The project is a terraced building sloping from south to north, going from four to ten floors. The upper floor apartments have roof terraces combined with green roofs. To enter the courtyard there is a passage from the staircase through a common space, an area that the residents decide what to do with. It’s here where you find the shared laundry room, but maybe there’s also a sauna, a room for celebrations, a book exchange library, a workshop or a space for relax. Common surfaces are often situated in the basement of the building and by placing these areas on the ground floor facing the courtyard with big window openings, perhaps it can contribute to a larger use of common spaces?
VALENTIN LANG (CH)
Housing in Hammarby
The project tries to educe a alternative reaction towards the new development area “Hammarby” in Stockholm out of a critical position. A economy of short term interests and a reactionary over detailed master plan from the city operate against a urban identity of continuity.

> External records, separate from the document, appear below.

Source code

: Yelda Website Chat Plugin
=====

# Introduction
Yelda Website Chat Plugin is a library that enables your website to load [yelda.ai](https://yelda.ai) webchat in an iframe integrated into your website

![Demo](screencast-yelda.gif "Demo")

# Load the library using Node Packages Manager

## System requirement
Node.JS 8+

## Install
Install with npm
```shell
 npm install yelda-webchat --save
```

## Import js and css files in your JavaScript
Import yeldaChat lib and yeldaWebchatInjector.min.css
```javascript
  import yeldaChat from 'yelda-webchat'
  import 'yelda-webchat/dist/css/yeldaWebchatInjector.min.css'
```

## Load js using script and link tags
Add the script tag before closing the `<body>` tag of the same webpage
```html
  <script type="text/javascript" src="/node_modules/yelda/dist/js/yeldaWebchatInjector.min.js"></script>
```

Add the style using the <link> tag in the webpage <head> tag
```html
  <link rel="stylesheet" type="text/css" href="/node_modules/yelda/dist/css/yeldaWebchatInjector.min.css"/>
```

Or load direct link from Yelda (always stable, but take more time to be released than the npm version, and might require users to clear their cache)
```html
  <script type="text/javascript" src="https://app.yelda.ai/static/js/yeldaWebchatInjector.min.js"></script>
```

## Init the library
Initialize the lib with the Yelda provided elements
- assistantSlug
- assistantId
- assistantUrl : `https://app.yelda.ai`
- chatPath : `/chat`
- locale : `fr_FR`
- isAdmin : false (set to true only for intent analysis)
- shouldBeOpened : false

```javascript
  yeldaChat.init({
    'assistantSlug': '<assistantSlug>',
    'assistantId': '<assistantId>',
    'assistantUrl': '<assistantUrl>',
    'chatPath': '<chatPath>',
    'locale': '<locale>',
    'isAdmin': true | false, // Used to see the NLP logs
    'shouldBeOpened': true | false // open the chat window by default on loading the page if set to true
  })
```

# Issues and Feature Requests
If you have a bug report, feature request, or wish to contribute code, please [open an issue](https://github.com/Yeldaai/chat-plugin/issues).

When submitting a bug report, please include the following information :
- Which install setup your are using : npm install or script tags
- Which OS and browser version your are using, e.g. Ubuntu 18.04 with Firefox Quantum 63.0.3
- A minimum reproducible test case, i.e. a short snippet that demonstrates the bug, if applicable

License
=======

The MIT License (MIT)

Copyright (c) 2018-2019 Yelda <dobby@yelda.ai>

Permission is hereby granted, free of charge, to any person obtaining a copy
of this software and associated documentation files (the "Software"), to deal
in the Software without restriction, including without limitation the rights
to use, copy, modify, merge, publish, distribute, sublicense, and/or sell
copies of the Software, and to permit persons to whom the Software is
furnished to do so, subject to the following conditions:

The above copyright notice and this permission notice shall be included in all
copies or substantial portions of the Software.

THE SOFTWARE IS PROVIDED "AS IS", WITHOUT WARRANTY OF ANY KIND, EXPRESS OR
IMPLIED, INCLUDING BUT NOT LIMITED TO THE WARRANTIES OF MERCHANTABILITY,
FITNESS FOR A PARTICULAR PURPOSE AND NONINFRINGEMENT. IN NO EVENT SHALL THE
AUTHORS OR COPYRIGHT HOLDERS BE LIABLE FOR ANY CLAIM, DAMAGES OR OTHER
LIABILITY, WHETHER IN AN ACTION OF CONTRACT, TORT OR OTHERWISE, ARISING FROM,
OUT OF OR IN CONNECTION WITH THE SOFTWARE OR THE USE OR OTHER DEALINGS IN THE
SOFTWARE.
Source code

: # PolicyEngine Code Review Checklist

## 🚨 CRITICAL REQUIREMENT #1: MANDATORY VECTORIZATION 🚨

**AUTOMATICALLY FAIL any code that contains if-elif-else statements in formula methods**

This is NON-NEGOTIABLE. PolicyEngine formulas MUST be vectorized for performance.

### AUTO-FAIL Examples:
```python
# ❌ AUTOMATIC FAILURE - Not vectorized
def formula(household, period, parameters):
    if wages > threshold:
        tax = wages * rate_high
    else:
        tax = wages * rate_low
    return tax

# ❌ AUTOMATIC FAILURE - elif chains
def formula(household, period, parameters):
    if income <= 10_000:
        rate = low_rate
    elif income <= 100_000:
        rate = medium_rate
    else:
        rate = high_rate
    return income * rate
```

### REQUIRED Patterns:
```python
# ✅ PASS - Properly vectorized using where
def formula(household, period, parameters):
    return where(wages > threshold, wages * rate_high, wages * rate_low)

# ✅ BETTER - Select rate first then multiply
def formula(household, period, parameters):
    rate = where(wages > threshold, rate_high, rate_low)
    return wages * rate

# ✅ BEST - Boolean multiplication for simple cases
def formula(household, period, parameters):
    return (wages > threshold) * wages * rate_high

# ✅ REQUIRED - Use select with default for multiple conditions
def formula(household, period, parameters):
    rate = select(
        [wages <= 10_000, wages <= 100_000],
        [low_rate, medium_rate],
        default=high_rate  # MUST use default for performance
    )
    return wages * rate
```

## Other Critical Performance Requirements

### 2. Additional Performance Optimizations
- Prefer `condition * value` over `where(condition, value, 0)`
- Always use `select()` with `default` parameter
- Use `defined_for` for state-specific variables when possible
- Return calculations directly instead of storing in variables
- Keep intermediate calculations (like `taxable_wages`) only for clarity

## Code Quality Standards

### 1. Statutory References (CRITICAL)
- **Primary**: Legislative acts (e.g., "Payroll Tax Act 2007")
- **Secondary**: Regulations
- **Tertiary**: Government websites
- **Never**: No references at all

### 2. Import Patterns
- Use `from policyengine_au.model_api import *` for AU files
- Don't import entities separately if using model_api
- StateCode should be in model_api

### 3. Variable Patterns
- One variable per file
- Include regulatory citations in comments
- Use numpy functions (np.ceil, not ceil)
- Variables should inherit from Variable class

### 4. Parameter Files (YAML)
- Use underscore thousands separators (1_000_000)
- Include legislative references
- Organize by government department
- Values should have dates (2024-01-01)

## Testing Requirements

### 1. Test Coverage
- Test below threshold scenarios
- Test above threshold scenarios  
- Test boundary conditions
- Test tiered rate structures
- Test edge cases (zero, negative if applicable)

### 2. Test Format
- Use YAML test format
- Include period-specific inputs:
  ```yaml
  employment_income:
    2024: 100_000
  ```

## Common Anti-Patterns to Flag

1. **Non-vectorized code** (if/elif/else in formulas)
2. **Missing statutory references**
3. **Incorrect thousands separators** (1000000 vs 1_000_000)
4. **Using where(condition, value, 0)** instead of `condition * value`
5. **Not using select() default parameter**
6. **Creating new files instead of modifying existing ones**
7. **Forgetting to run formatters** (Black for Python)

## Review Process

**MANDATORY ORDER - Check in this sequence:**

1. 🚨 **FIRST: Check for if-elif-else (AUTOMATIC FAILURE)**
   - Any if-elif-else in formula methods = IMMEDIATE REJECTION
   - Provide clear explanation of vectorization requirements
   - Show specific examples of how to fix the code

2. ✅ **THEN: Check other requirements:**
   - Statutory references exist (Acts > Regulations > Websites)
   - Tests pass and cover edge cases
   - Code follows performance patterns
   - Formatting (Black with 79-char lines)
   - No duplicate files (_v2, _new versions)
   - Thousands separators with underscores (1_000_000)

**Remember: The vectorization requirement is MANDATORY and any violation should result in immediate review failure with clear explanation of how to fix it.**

The Proposal tries on a urban scale to reconnect the former industrial identity of Hammarby to the main access street by placing three freestanding volumes on the plot of a existing block. The three simple and abstact volumes form a square in between which accentuate their togetherness.
The buildings want to insert a new understanding of time and life cycle in the urban environment that surrounds them. By using references of military architecture such as bunkers and medieval tower houses the interior organization of the program becomes almost a mazelike structure, which seems to be carved into the monolithically volumes of the three towers.
The buildings have a high material presence since the hole mass is done in rough concrete. This presence also sets the towers apart from their surrounding and ensures the longevity of the construction.
This method of construction, which does not try to minimize the amount of the material used in the building process, allows the create spaces that are differentiated by small spatial shifts between each room.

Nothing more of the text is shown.